*Exercise requirements*: Could you copy every line of the data that contains "popular"?

*Dataset*:
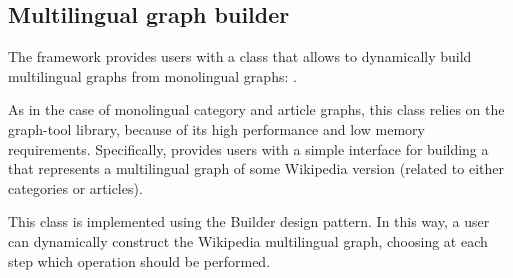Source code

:         \subsection{Multilingual graph builder}\label{multilingualbuilder}
            The framework provides users with a class that allows to dynamically build multilingual graphs from monolingual graphs: .
            
            As in the case of monolingual category and article graphs, this class relies on the graph-tool library, because of its high performance and low memory requirements. Specifically,  provides users with a simple interface for building a  that represents a multilingual graph of some Wikipedia version (related to either categories or articles).
            
            This class is implemented using the Builder design pattern. In this way, a user can dynamically construct the Wikipedia multilingual graph, choosing at each step which operation should be performed.
            
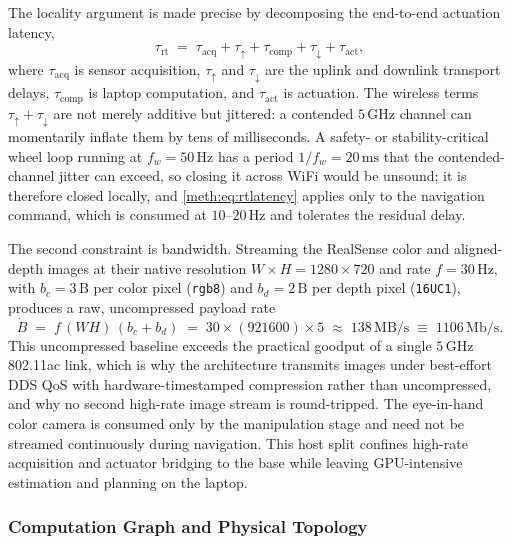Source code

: The locality argument is made precise by decomposing the end-to-end actuation latency,
\begin{equation}\label{meth:eq:rtlatency}
\tau_{\mathrm{rt}} \;=\; \tau_{\mathrm{acq}} + \tau_{\uparrow} + \tau_{\mathrm{comp}} + \tau_{\downarrow} + \tau_{\mathrm{act}},
\end{equation}
where $\tau_{\mathrm{acq}}$ is sensor acquisition, $\tau_{\uparrow}$ and $\tau_{\downarrow}$ are the uplink and downlink transport delays, $\tau_{\mathrm{comp}}$ is laptop computation, and $\tau_{\mathrm{act}}$ is actuation. The wireless terms $\tau_{\uparrow}+\tau_{\downarrow}$ are not merely additive but jittered: a contended \ensuremath{5\,\mathrm{GHz}} channel can momentarily inflate them by tens of milliseconds. A safety- or stability-critical wheel loop running at $f_w=\ensuremath{50\,\mathrm{Hz}}$ has a period $1/f_w=\ensuremath{20\,\mathrm{ms}}$ that the contended-channel jitter can exceed, so closing it across WiFi would be unsound; it is therefore closed locally, and \eqref{meth:eq:rtlatency} applies only to the navigation command, which is consumed at \ensuremath{10\text{--}20\,\mathrm{Hz}} and tolerates the residual delay.

The second constraint is bandwidth. Streaming the RealSense color and aligned-depth images at their native resolution $W\!\times\!H=1280\!\times\!720$ and rate $f=\ensuremath{30\,\mathrm{Hz}}$, with $b_c=\ensuremath{3\,\mathrm{B}}$ per color pixel (\texttt{rgb8}) and $b_d=\ensuremath{2\,\mathrm{B}}$ per depth pixel (\texttt{16UC1}), produces a raw, uncompressed payload rate
\begin{equation}\label{meth:eq:bandwidth}
\dot{B} \;=\; f\,(W H)\,(b_c+b_d) \;=\; 30\times(921600)\times 5 \;\approx\; \ensuremath{138\,\mathrm{MB/s}} \;\equiv\; \ensuremath{1106\,\mathrm{Mb/s}}.
\end{equation}
This uncompressed baseline exceeds the practical goodput of a single \ensuremath{5\,\mathrm{GHz}} \mbox{802.11ac} link, which is why the architecture transmits images under best-effort DDS QoS with hardware-timestamped compression rather than uncompressed, and why no second high-rate image stream is round-tripped. The eye-in-hand color camera is consumed only by the manipulation stage and need not be streamed continuously during navigation. This host split confines high-rate acquisition and actuator bridging to the base while leaving GPU-intensive estimation and planning on the laptop.

\subsubsection{Computation Graph and Physical Topology}

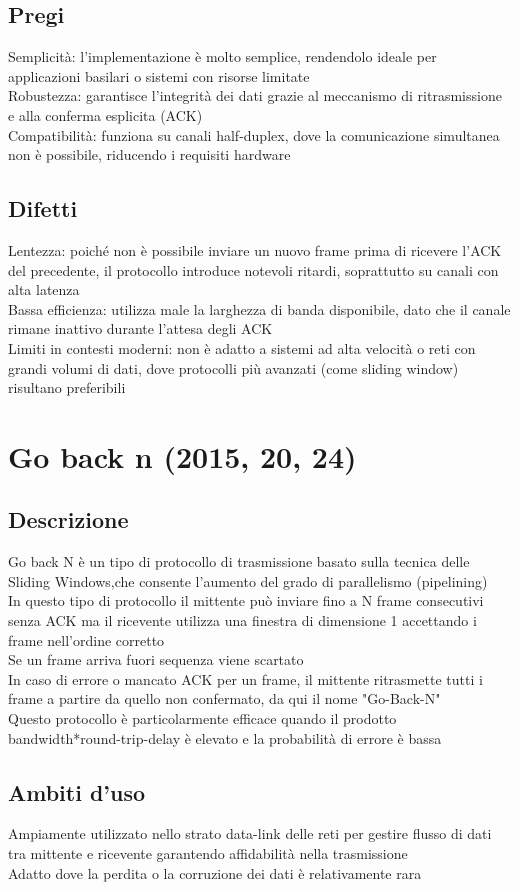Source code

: \documentclass[10pt,oneside,a4paper]{article}
\begin{document}
\subsection{Pregi}
Semplicità: l'implementazione è molto semplice, rendendolo ideale per applicazioni basilari o sistemi con risorse limitate\\
Robustezza: garantisce l'integrità dei dati grazie al meccanismo di ritrasmissione e alla conferma esplicita (ACK)\\
Compatibilità: funziona su canali half-duplex, dove la comunicazione simultanea non è possibile, riducendo i requisiti hardware
\subsection{Difetti}
Lentezza: poiché non è possibile inviare un nuovo frame prima di ricevere l'ACK del precedente, il protocollo introduce notevoli ritardi, soprattutto su canali con alta latenza\\
Bassa efficienza: utilizza male la larghezza di banda disponibile, dato che il canale rimane inattivo durante l'attesa degli ACK\\
Limiti in contesti moderni: non è adatto a sistemi ad alta velocità o reti con grandi volumi di dati, dove protocolli più avanzati (come sliding window) risultano preferibili
\section{Go back n (2015, 20, 24)}
\subsection{Descrizione}
Go back N è un tipo di protocollo di trasmissione basato sulla tecnica delle Sliding Windows,che consente l'aumento del grado di parallelismo (pipelining)\\
In questo tipo di protocollo il mittente può inviare fino a N frame consecutivi senza ACK ma il ricevente utilizza una finestra di dimensione 1 accettando i frame nell'ordine corretto\\
Se un frame arriva fuori sequenza viene scartato\\
In caso di errore o mancato ACK per un frame, il mittente ritrasmette tutti i frame a partire da quello non confermato, da qui il nome "Go-Back-N"\\
Questo protocollo è particolarmente efficace quando il prodotto bandwidth*round-trip-delay è elevato e la probabilità di errore è bassa
\subsection{Ambiti d'uso}
Ampiamente utilizzato nello strato data-link delle reti per gestire flusso di dati tra mittente e ricevente garantendo affidabilità nella trasmissione\\
Adatto dove la perdita o la corruzione dei dati è relativamente rara
\end{document}
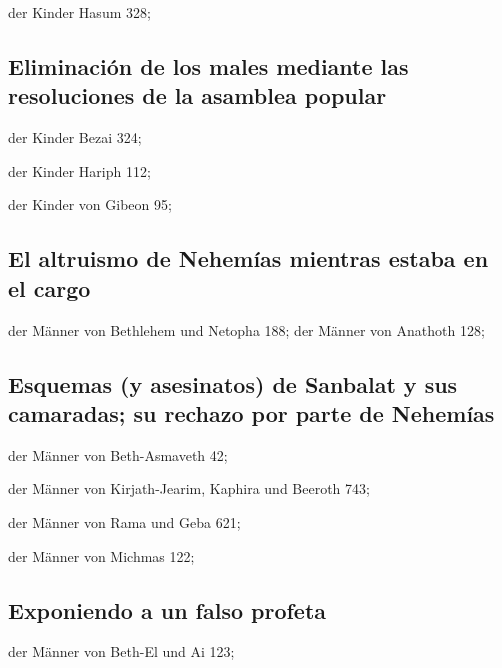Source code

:  der Kinder Hasum 328;

\hypertarget{eliminaciuxf3n-de-los-males-mediante-las-resoluciones-de-la-asamblea-popular}{%
\subsection{Eliminación de los males mediante las resoluciones de la
asamblea
popular}\label{eliminaciuxf3n-de-los-males-mediante-las-resoluciones-de-la-asamblea-popular}}

 der Kinder Bezai 324;

 der Kinder Hariph 112;

 der Kinder von Gibeon 95;

\hypertarget{el-altruismo-de-nehemuxedas-mientras-estaba-en-el-cargo}{%
\subsection{El altruismo de Nehemías mientras estaba en el
cargo}\label{el-altruismo-de-nehemuxedas-mientras-estaba-en-el-cargo}}

 der Männer von Bethlehem und Netopha 188;
 der Männer von Anathoth 128;

\hypertarget{esquemas-y-asesinatos-de-sanbalat-y-sus-camaradas-su-rechazo-por-parte-de-nehemuxedas}{%
\subsection{Esquemas (y asesinatos) de Sanbalat y sus camaradas; su
rechazo por parte de
Nehemías}\label{esquemas-y-asesinatos-de-sanbalat-y-sus-camaradas-su-rechazo-por-parte-de-nehemuxedas}}

 der Männer von Beth-Asmaveth 42;

 der Männer von Kirjath-Jearim, Kaphira und Beeroth 743;

 der Männer von Rama und Geba 621;

 der Männer von Michmas 122;

\hypertarget{exponiendo-a-un-falso-profeta}{%
\subsection{Exponiendo a un falso
profeta}\label{exponiendo-a-un-falso-profeta}}

 der Männer von Beth-El und Ai 123;

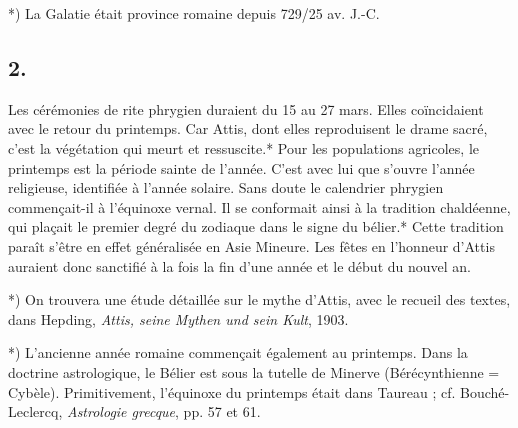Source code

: \documentclass[a4paper, 11pt, oneside, polutonikogreek, french]{article}
\begin{document}
*) La Galatie était province romaine depuis 729/25 av. J.-C.

\subsection{2.}

Les cérémonies de rite phrygien duraient du 15 au 27 mars. Elles coïncidaient avec le retour du printemps. Car Attis, dont elles reproduisent le drame sacré, c'est la végétation qui meurt et ressuscite.* Pour les populations agricoles, le printemps est la période sainte de l'année. C'est avec lui que s'ouvre l'année religieuse, identifiée à l'année solaire. Sans doute le calendrier phrygien commençait-il à l'équinoxe vernal. Il se conformait ainsi à la tradition chaldéenne, qui plaçait le premier degré du zodiaque dans le signe du bélier.* Cette tradition paraît s'être en effet généralisée en Asie Mineure. Les fêtes en l'honneur d'Attis auraient donc sanctifié à la fois la fin d'une année et le début du nouvel an.

*) On trouvera une étude détaillée sur le mythe d'Attis, avec le recueil des textes, dans Hepding, \emph{Attis, seine Mythen und sein Kult}, 1903.

*) L'ancienne année romaine commençait également au printemps. Dans la doctrine astrologique, le Bélier est sous la tutelle de Minerve (Bérécynthienne = Cybèle). Primitivement, l'équinoxe du printemps était dans Taureau ; cf. Bouché-Leclercq, \emph{Astrologie grecque}, pp. 57 et 61.
\end{document}
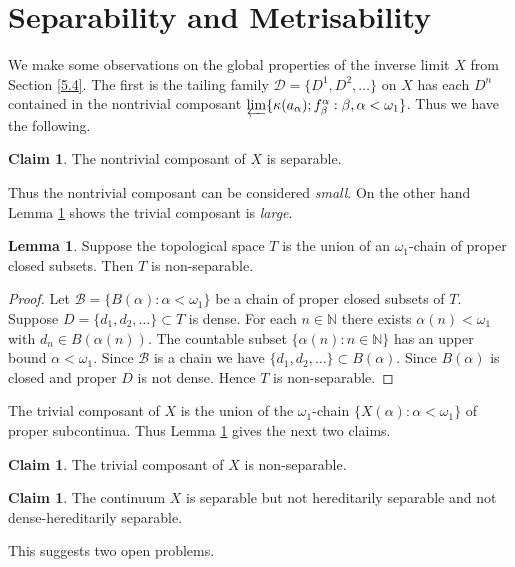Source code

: \documentclass[12pt]{article}
\theoremstyle{plain}
\theoremstyle{definition}
\newtheorem{lemma}[theorem]{Lemma}
\newcounter{claim5counter}
\newtheorem{claim5}[claim5counter]{Claim}
\newcommand{\A}{\ensuremath{\alpha}}
\newcommand{\K}{\ensuremath{\kappa}}
\newcommand{\B}{\ensuremath{\beta}}
\newcommand{\W}{\ensuremath{\omega}}
\newcommand{\NN}{\ensuremath{\mathbb N}}
\newcommand{\0}{\ensuremath{\varnothing}}
\newcommand{\cD}{\ensuremath{\mathcal D}}
\newcommand{\cB}{\ensuremath{\mathcal B}}
\begin{document}
	\section{Separability and Metrisability}
	
	\noindent
	We make some observations on the global properties of the inverse limit $X$ from Section \ref{5.4}.
	The first is the tailing family $\cD = \{D^1, D^2, \ldots \}$ on $X$ has each $D^n$ contained in the nontrivial composant
	$\varprojlim \{\K(a_\A);f^\A_\B: \B,\A < \W_1\}$.
	Thus we have the following.
	
	\begin{claim5}\label{nontrivsep}
		The nontrivial composant of $X$ is separable.
	\end{claim5}
	
	Thus the nontrivial composant can be considered \textit{small}.
	On the other hand Lemma \ref{nonsep} shows the trivial composant is \textit{large}.
	
	\begin{lemma}\label{nonsep}
		Suppose the topological space $T$ is the union of an $\W_1$-chain of proper closed subsets.
		Then $T$ is non-separable.
	\end{lemma}
	
	\begin{proof}
		Let $\cB = \{B(\A): \A < \W_1 \}$ be a chain of proper closed subsets of $T$.
		Suppose $D = \{d_1,d_2,\ldots\} \subset T$ is dense.
		For each $n \in \NN$ there exists $\A(n) < \W_1$ with $d_n \in B(\A(n))$.
		The countable subset $\{\A(n): n \in \NN\}$ has an upper bound $\A < \W_1$.
		Since $\cB$ is a chain we have $\{d_1,d_2,\ldots\} \subset B(\A)$.
		Since $B(\A)$ is closed and proper $D$ is not dense.
		Hence $T$ is non-separable.
	\end{proof}
	
	The trivial composant of $X$ is the union of the $\W_1$-chain $\{X(\A): \A < \W_1 \}$ of proper subcontinua.
	Thus Lemma \ref{nonsep} gives the next two claims.
	
	\begin{claim5}\label{trivsep}
		The trivial composant of $X$ is non-separable.
	\end{claim5}
	
	\begin{claim5}
		The continuum $X$ is separable but not hereditarily separable and not dense-hereditarily separable. 
	\end{claim5}
	
	This suggests two open problems.
	
\end{document}
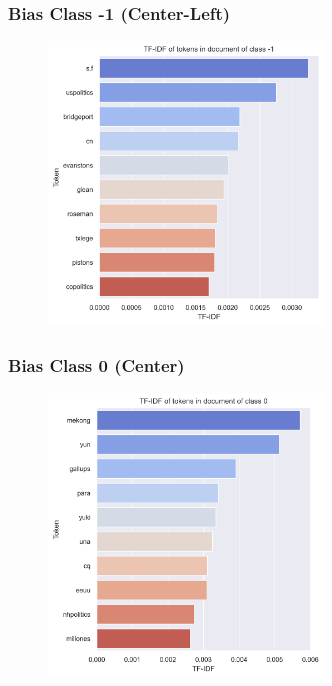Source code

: \documentclass[11pt]{article}
\begin{document}
\pagebreak

\subsubsection{Bias Class -1 (Center-Left)}
\begin{center}


\TTTFIDFTable
\begin{figure}[h!]
  \includegraphics[width=0.65\textwidth]{figs/top_ten_tf_idf/tf_idf_token_-1.png}
\end{figure}
\end{center}

\pagebreak

\subsubsection{Bias Class 0 (Center)}
\begin{center}


\TTTFIDFTable
\begin{figure}[h!]
  \includegraphics[width=0.65\textwidth]{figs/top_ten_tf_idf/tf_idf_token_0.png}
\end{figure}
\end{center}
\end{document}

*The completed task*:
\hypertarget{eliminaciuxf3n-de-los-males-mediante-las-resoluciones-de-la-asamblea-popular}{%
popular}\label{eliminaciuxf3n-de-los-males-mediante-las-resoluciones-de-la-asamblea-popular}}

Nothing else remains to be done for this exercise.